- Film poster
- Traditional Chinese: 誅仙
- Simplified Chinese: 诛仙
- Hanyu Pinyin: Zhū Xiān
- Directed by: Ching Siu-tung
- Screenplay by: Shen Jie Song Chaoyun
- Based on: Zhu Xian by Xiao Ding
- Produced by: Li Ning Zuo Runbei
- Starring: Xiao Zhan; Li Qin; Meng Meiqi; Tang Yixin;
- Cinematography: William Chan
- Edited by: Angie Lam Marco Mak
- Music by: Teddy Robin Wan Pin Chu
- Production companies: New Classics Pictures Huaxia Film Distribution iQIYI Motion Pictures Alibaba Pictures Tao Piao Piao
- Distributed by: New Classics Media
- Release date: 13 September 2019;
- Running time: 101 minutes
- Country: China
- Language: Mandarin
- Box office: $57 million

= Jade Dynasty (film) =

2019 Chinese film

Jade Dynasty (诛仙), also known as Jade Dynasty 1 and Zhu Xian, is a 2019 Chinese fantasy action film directed by Ching Siu-tung and starring Xiao Zhan, Li Qin, Meng Meiqi, and Tang Yixin. The film is adapted from Xiao Ding's eponymous novel. The film was released in China on September 13, 2019.

==Plot==
The film follows the story of Zhang Xiaofan, a kindhearted and pure village boy who is thrown into a world of chaos after his village gets massacred, and then becomes a disciple of the Qingyun Sect. Zhang Xiaofan learns martial arts from three masters and becomes a master of the mythical realm, while at the same time, experiencing a complicated relationship with three beautiful women, Lu Xueqi, Tian Ling'er, and Bi Yao.

==Cast==
- Xiao Zhan as Zhang Xiaofan
- Li Qin as Lu Xueqi
- Meng Meiqi as Bi Yao
- Tang Yixin as Tian Ling'er
- Qiu Xinzhi as Tian Buyi
- Cecilia Yip as Master Shuiyue
- David Chiang as Reverend Daoxuan
- Norman Chui as Reverend Cangsong
- Bryan Leung as Zeng Shuqiang
- Bao Xiaosong as Shang Zhengliang
- Chen Liwei as Reverend Tianyun
- Li Shen as Lin Jingyu

==Production==
The film was shot on locations in Beijing, Sichuan, Henan, and Hebei between October 16, 2018 and January 29, 2019.

==Reception==
The film topped the mainland Chinese box office on its day of release, grossing 142.22 million yuan.
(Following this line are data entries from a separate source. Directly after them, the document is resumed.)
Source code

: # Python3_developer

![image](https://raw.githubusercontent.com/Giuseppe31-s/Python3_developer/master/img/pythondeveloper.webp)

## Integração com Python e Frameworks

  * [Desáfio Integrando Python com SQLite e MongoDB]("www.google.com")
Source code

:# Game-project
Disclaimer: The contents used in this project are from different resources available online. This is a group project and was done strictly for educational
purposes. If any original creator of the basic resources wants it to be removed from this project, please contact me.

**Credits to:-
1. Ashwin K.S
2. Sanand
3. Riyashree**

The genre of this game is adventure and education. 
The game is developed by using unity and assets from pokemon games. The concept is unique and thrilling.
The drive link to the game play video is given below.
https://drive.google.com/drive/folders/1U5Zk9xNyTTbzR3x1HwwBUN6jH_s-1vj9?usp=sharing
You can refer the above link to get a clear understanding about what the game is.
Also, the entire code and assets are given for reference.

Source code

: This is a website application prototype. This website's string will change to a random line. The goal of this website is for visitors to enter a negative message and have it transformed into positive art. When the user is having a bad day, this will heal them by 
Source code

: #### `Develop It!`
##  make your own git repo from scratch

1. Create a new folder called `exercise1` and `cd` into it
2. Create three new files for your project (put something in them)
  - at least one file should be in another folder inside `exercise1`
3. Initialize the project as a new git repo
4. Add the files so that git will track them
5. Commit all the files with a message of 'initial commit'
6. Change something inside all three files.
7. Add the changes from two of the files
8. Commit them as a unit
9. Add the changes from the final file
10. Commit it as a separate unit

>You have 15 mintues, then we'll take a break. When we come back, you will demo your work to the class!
In Thailand, the Jade Dynasty broke the record of ticket sales for domestic films for the first time in 10 years.

==Soundtrack==

| No. | Title | Lyrics | Music | Singer | Length |
|---|---|---|---|---|---|
| 1. | "Love Knot (情意结)" | Zhou Xiaoyi | Wan Pin Chu | Zhou Shen |  |
| 2. | "Asking the Youth (问少年)" (Theme song) | Zhou Xiaoyi | Wan Pin Chu | Xiao Zhan |  |
| 3. | "Folding Flowers (折花)" (Promotional song) | Zhou Xiaoyi | Wan Pin Chu | Meng Meiqi |  |

==Release==
Jade Dynasty was slated for release on August 8, 2019 in China but was postponed to September 12, 2019. The release date was later shifted to September 13, 2019.